I do seem to recall having lots of issues with pymc4 and tensorflow compatibility. It seems there is this issue again -- hopefully you can reproduce it by updating to the latest tf-nightly
and see?
Yeap, I'm really sorry, my mistake. I've fixed it. I think it would be better to wait for 1-2 days so I can fix some issues.
Thanks @rrkarim but still,
/opt/miniconda3/lib/python3.7/site-packages/pymc4/distributions/continuous.py in <module>
4 import numpy as np
5 import tensorflow as tf
----> 6 from tensorflow_probability import distributions as tfd
7 from tensorflow_probability import bijectors as bij
8 from tensorflow_probability.python.internal import distribution_util as dist_util
ImportError: cannot import name 'distributions' from 'tensorflow_probability' (unknown location)
However
>>> import tensorflow_probability
>>>
works.
$ pip show tfp-nightly
Name: tfp-nightly
Version: 0.12.0.dev20200730
Summary: Probabilistic modeling and statistical inference in TensorFlow
Home-page: http://github.com/tensorflow/probability
is the version I used for tensorflow_probability
. Hopefully it is not a hard fix. Thanks!

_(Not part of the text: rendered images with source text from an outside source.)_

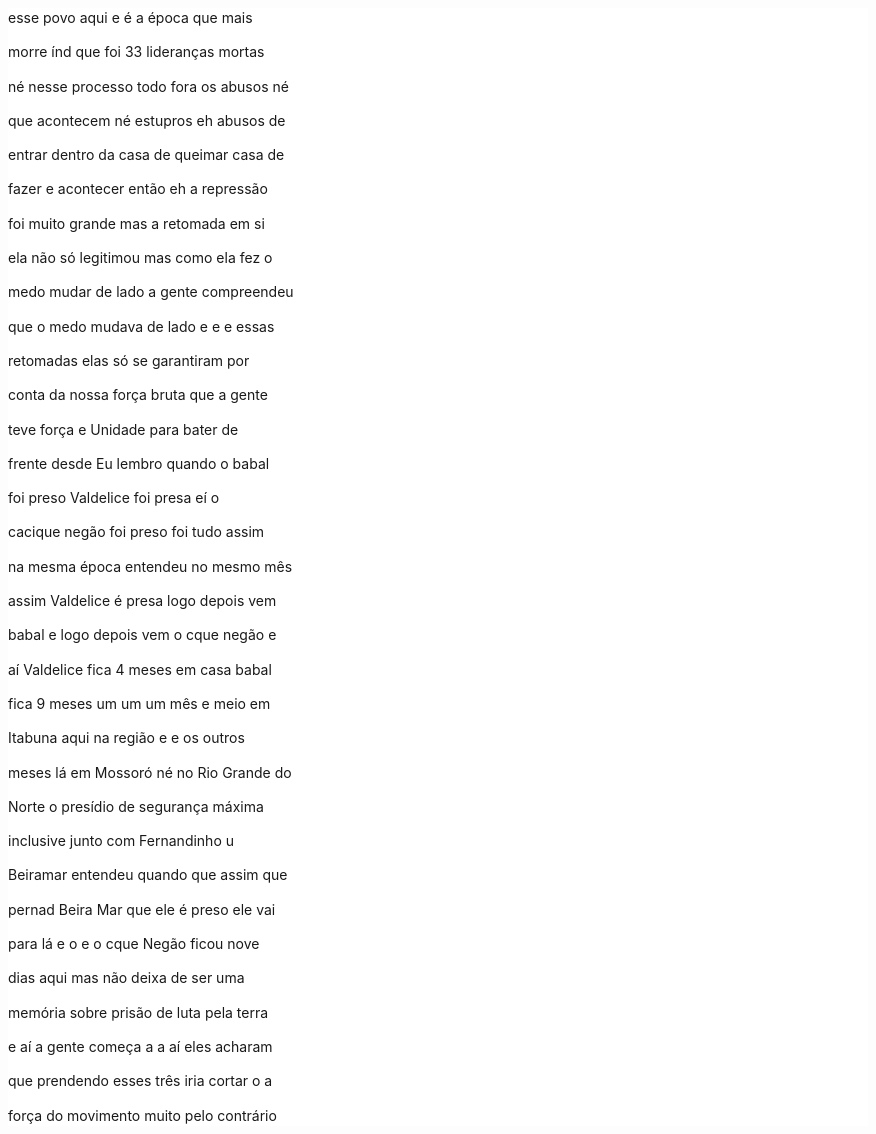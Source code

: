 esse povo aqui e é a época que mais

morre índ que foi 33 lideranças mortas

né nesse processo todo fora os abusos né

que acontecem né estupros eh abusos de

entrar dentro da casa de queimar casa de

fazer e acontecer então eh a repressão

foi muito grande mas a retomada em si

ela não só legitimou mas como ela fez o

medo mudar de lado a gente compreendeu

que o medo mudava de lado e e e essas

retomadas elas só se garantiram por

conta da nossa força bruta que a gente

teve força e Unidade para bater de

frente desde Eu lembro quando o babal

foi preso Valdelice foi presa eí o

cacique negão foi preso foi tudo assim

na mesma época entendeu no mesmo mês

assim Valdelice é presa logo depois vem

babal e logo depois vem o cque negão e

aí Valdelice fica 4 meses em casa babal

fica 9 meses um um um mês e meio em

Itabuna aqui na região e e os outros

meses lá em Mossoró né no Rio Grande do

Norte o presídio de segurança máxima

inclusive junto com Fernandinho u

Beiramar entendeu quando que assim que

pernad Beira Mar que ele é preso ele vai

para lá e o e o cque Negão ficou nove

dias aqui mas não deixa de ser uma

memória sobre prisão de luta pela terra

e aí a gente começa a a aí eles acharam

que prendendo esses três iria cortar o a

força do movimento muito pelo contrário
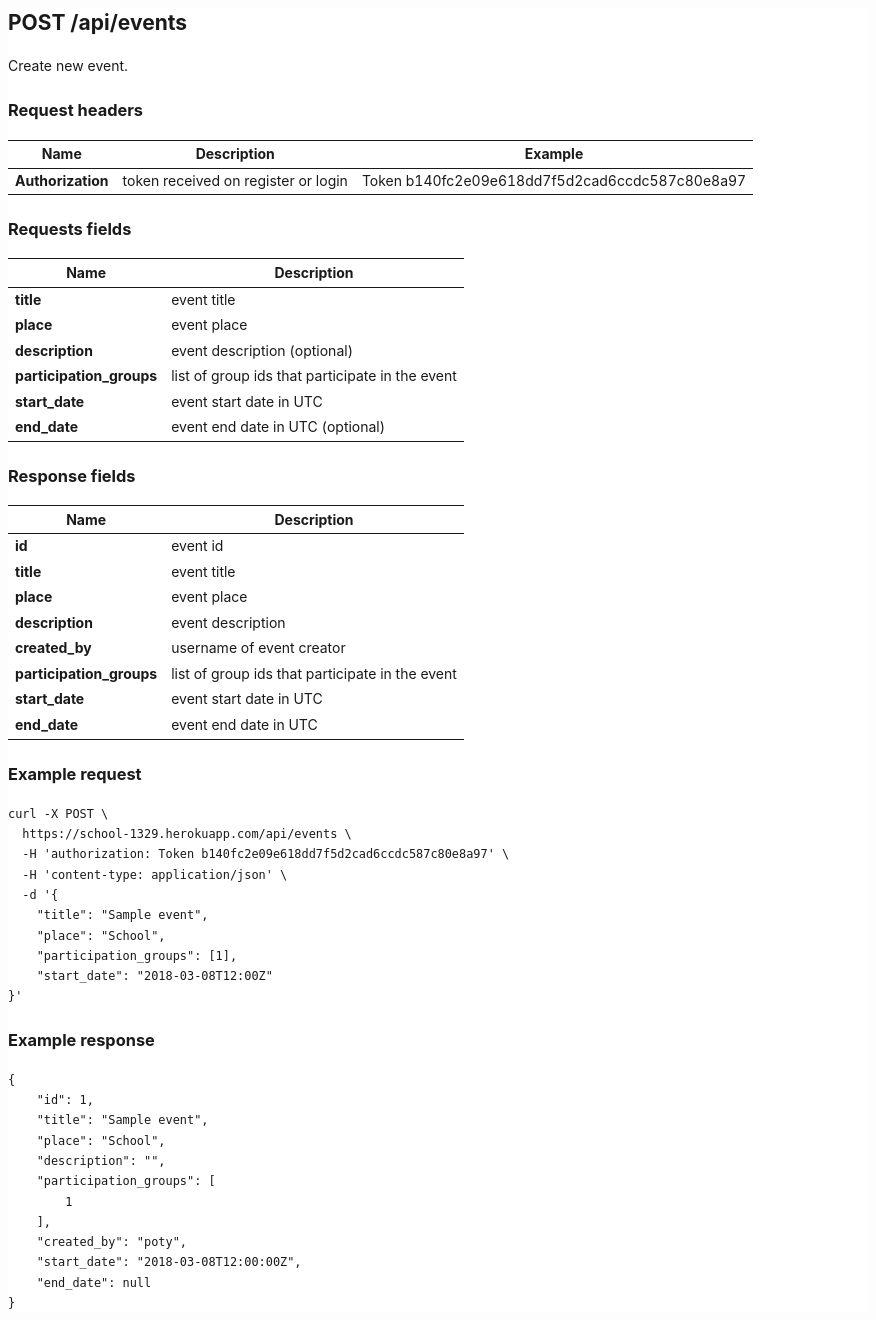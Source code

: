 ## POST /api/events

Create new event.

### Request headers

Name | Description | Example
--- | --- | ---
**Authorization** | token received on register or login | Token b140fc2e09e618dd7f5d2cad6ccdc587c80e8a97

### Requests fields

Name | Description
--- | ---
**title** | event title
**place** | event place
**description** | event description (optional)
**participation_groups** | list of group ids that participate in the event
**start_date** | event start date in UTC
**end_date** | event end date in UTC (optional)

### Response fields

Name | Description
--- | ---
**id** | event id
**title** | event title
**place** | event place
**description** | event description
**created_by** | username of event creator
**participation_groups** | list of group ids that participate in the event
**start_date** | event start date in UTC
**end_date** | event end date in UTC

### Example request

```
curl -X POST \
  https://school-1329.herokuapp.com/api/events \
  -H 'authorization: Token b140fc2e09e618dd7f5d2cad6ccdc587c80e8a97' \
  -H 'content-type: application/json' \
  -d '{
    "title": "Sample event",
    "place": "School",
    "participation_groups": [1],
    "start_date": "2018-03-08T12:00Z"
}'
```

### Example response
```
{
    "id": 1,
    "title": "Sample event",
    "place": "School",
    "description": "",
    "participation_groups": [
        1
    ],
    "created_by": "poty",
    "start_date": "2018-03-08T12:00:00Z",
    "end_date": null
}
```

I'm note sure about this issue, can you test from tensorflow_probability import distributions as tfd
. It should be imported in 0.12.0-dev20200731
If not maybe upgrade nightly build.
@rrkarim interestingly, version 0.12.0-dev20200730
does not work, but version 0.12.0-dev20200731
does.
However after upgrading both tf-nightly
and tfp-nightly
to todays build, I am now back to getting this same error as I run it on the release version of tensorflow.
/opt/miniconda3/lib/python3.7/site-packages/tensorflow/python/framework/tensor_util.py:444 make_tensor_proto
raise ValueError("None values not supported.")
ValueError: None values not supported.
This is running your notebook here. Could you reproduce it? Thanks!
Have you updated the code in PR? The notebook is on:
print(tf.__version__)
print(tfp.__version__)
2.4.0-dev20200731
0.12.0-dev20200731
[UPD] Ok, check it with xla=False
. XLA worked with previous builds of tfp (or tf). I will return to the bug later.
@rrkarim I am update with the PR and I have the same version of tf and tfp as you have (built today). Thanks for checking the xla
bug! I confirm that xla=False
works.
Thanks @rrkarim this notebook works as expected after I upgrade to your current master
. Only complaint for now is that compared to the same implementation in pymc3, the current pymc4 code is much slower, as you can test and find out in the notebook above.